Il papa aveva intanto cominciata la guerra contro il duca, togliendogli le sue terre di Romagna, occupandogli Modena ed altre città, mentre i Veneti minacciavano di ripigliare il Polesine. Molti cittadini di Ferrara erano corsi nella stretta del grave bisogno ad accrescere le fila dei soldati del duca Alfonso: lo stesso poeta, sempre bramoso di quanto promettevagli onore, volle imitar l'esempio di tre altri della famiglia Ariosto[47], e militò nella compagnia comandata dal principe Enea Pio di Carpi, come vedesi dalle due lettere scritte da Reggio nell'ottobre del 1510 al cardinale in Parma (pag. 12 e 14), che anche in questa guerra poteva dirsi di ogni cosa ministro. Ed essendo riescito al duca nel 24 settembre un vantaggioso fatto d'arme alla Polesella, con ricacciare i Veneziani che pur tornavano a molestarlo (Docum. IX), fu in tale occasione che probabilmente si distinse il nostro Lodovico, impadronendosi, come si narra, di una ricca nave nemica sul Po[48].

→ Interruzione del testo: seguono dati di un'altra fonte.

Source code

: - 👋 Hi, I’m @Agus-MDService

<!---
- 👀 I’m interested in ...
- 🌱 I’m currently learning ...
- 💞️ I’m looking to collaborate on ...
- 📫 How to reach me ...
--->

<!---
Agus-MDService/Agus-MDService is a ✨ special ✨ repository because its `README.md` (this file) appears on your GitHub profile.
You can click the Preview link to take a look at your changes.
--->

L'esercito della Chiesa guidato dal duca d'Urbino Francesco Maria della Rovere, nipote del papa, minacciava di un prossimo assedio Ferrara. Cresceva il pericolo aspettandosi da un momento all'altro la resa della Mirandola che Giulio II braveggiando e imprecando stava in persona ad espugnare: perciò invitati i Ferraresi d'ogni ceto e condizione, uomini e donne, preti e frati (non occupati causa l'interdetto ai luoghi sacri) di afforzare con terrapieni le mura della città, postisi tutti al lavoro, questi ripari furono con nobile gara nel dicembre del 1510 condotti a termine[49].
Fecesi una notte dagli uomini d'arme del papa il tentativo di avere una porta della città; ma il duca fu prima avvertito della cosa, e vennero respinti. Anche Gio. Giacomo Trivulzio erasi portato coll'esercito francese in Mantova pronto ad accorrere in aiuto di Alfonso I, che a tale oggetto aveva pagato al re di Francia trentamila scudi d'oro. Perciò il papa abbandonò per allora l'impresa di Ferrara, e avuta in gennaio del 1511 la Mirandola, si ritirò col suo esercito a Bologna, indi a Ravenna, causa le mosse vittoriose del Trivulzio.

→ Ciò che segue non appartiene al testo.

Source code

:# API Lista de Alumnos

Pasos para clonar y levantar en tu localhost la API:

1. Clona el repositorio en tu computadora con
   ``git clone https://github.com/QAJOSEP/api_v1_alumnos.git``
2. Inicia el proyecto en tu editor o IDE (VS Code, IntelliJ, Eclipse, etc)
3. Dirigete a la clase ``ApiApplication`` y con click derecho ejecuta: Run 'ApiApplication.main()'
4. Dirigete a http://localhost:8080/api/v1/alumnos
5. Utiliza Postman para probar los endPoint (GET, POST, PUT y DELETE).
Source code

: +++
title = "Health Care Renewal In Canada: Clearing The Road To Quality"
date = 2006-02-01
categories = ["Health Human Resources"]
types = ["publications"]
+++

Verso la fine del 1511 troviamo l'Ariosto in Ferrara che con lettera accompagna a Giovanni de' Medici legato di Bologna, che poi fu papa, un suo vecchio congiunto arciprete di sant'Agata che voleva rinunciargli la sopravvivenza al proprio beneficio (pag. 20), quantunque Lodovico con azione veramente generosa e amorevole, a quanto ci narra nella Satira I (e tutte sette le Satire fanno conoscere la bontà dell'animo suo), avesse desiderato preferirsi il fratello Galasso o l'altro per nome Alessandro, che «dalla chierca non abborre»; mentr'egli schivo di lasciarsi legare da stole od anella, doveva chiedere al Medici una bolla che lo dispensasse colle più ampie clausole dagli ordini sacri. — Ma Lodovico non andò poi affatto esente da questi legami, potendosi dire piuttosto che li ebbe entrambi ad un tempo.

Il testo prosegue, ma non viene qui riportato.